Schluss mit dem Streit:

Wasserwacht zieht nach Ostvorpommern

Die Wasserwacht Uecker-Randow wandert aus: In Ostvorpommern fühlt sich die Truppe offenbar willkommener als in der Uecker-Randow -Region. Dort gab es zuletzt viel Streit um Finanzen und Zuständigkeiten.

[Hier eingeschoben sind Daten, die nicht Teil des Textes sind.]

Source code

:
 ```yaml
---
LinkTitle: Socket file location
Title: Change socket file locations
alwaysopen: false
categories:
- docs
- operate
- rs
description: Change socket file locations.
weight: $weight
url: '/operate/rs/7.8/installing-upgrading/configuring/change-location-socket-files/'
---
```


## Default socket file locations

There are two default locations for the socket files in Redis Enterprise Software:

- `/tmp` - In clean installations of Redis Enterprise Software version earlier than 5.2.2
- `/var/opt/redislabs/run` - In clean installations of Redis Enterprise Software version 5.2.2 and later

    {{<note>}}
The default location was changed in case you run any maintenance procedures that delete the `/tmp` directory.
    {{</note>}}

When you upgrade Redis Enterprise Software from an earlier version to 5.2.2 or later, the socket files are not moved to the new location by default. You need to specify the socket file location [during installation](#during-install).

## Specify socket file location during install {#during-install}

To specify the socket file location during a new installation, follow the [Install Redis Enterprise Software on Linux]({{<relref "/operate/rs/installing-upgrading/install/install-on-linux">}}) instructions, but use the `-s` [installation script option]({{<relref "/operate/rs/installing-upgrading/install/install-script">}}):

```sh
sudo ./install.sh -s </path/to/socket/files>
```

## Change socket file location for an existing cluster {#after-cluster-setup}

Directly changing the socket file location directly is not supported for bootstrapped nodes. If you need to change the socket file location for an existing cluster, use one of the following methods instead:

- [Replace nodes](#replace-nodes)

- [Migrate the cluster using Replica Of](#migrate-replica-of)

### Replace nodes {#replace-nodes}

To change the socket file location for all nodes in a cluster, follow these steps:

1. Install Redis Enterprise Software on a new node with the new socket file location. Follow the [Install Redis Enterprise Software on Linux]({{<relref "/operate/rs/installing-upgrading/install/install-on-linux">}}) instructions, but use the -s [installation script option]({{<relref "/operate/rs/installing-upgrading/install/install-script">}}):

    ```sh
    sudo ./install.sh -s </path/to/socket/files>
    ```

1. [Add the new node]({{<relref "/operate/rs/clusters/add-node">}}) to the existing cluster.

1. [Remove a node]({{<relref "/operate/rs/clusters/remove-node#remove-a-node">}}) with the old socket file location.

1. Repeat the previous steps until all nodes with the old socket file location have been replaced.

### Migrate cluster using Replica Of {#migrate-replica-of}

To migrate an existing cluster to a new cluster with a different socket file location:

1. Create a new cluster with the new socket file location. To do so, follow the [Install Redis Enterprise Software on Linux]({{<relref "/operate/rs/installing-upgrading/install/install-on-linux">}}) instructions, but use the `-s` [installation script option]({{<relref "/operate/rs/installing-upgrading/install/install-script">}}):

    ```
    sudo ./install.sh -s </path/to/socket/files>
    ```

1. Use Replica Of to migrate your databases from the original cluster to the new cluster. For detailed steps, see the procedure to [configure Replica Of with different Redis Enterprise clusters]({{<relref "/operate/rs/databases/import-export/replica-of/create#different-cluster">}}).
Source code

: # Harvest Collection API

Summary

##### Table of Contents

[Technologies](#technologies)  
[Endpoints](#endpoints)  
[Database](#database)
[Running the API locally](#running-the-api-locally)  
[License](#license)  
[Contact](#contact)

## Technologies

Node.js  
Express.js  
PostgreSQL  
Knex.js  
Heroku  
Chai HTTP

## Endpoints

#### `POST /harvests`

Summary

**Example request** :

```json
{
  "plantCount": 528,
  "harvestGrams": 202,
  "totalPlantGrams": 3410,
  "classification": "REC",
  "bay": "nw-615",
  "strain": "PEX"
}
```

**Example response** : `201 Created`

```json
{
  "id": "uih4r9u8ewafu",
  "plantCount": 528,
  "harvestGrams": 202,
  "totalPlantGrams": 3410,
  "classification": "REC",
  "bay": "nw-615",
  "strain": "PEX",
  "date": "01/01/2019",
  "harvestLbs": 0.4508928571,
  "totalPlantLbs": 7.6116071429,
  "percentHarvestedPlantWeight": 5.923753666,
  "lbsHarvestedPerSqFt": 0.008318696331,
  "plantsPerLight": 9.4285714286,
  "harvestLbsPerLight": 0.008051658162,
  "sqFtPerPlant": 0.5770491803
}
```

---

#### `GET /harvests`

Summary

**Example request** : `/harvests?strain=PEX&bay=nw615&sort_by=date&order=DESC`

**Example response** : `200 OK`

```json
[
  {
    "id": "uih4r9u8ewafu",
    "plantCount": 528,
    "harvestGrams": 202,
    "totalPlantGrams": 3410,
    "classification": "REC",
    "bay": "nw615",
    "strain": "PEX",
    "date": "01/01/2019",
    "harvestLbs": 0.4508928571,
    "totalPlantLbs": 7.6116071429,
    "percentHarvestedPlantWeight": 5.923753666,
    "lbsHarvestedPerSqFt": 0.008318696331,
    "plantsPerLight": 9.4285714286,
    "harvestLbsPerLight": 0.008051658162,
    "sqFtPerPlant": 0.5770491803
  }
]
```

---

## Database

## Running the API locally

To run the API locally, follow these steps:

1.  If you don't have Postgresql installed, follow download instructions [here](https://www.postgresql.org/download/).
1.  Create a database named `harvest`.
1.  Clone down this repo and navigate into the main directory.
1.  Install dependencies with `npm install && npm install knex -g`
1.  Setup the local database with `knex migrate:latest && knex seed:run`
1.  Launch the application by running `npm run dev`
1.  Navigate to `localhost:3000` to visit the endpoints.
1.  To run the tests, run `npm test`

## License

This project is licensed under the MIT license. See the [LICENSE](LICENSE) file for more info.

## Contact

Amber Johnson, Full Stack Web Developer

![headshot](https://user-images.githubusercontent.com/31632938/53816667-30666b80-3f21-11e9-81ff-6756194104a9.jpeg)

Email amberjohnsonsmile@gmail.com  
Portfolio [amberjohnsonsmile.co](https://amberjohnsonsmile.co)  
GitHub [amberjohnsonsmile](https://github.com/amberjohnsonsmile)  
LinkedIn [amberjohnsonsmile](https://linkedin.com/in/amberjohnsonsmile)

Spaß-Wettkämpfe absolvierten die jüngsten Mitglieder der Wasserwacht jetzt zum Jahresabschluss: Auch viele von ihnen dürften den Weggang nach Ostvorpommern als vorzeitige Bescherung empfinden – endlich Schluss mit den Streitereien.
Lutz Storbeck Spaß-Wettkämpfe absolvierten die jüngsten Mitglieder der Wasserwacht jetzt zum Jahresabschluss: Auch viele von ihnen dürften den Weggang nach Ostvorpommern als vorzeitige Bescherung empfinden – endlich Schluss mit den Streitereien.

Was ist da los beim Roten Kreuz? Die Kreisverbände Uecker-Randow und Ostvorpommern haben sich bislang noch nicht zusammengetan. Aber dennoch wandern die Wasserwachtleute aus dem Bereich Uecker-Randow ab – in Richtung Norden. Dies ist auf höherer Ebene offenbar so entschieden worden. Die Gemeinschaft wird ab dem 1. Januar beim DRK-Kreisverband Ostvorpommern angesiedelt sein. „Und zwar wirtschaftlich und organisatorisch“, wie Wasserwacht-Leiter Jörg-Uwe Pahl bestätigt.

Für die rund 60 Wasserwacht-Mitglieder über 18 Jahre und die gut 50 jüngeren Mitglieder der Gemeinschaft ändert sich aber nach dem Wechsel nicht viel – sie werden weiter ihre Trainings- und Ausbildungsstunden in der Uecker-Randow-Region absolvieren, die Bundeswehrschwimmhalle in Karpin nutzen, auch ihre Dienste an Stränden, an Badeseen und beim Schwimmlager in Löcknitz absolvieren.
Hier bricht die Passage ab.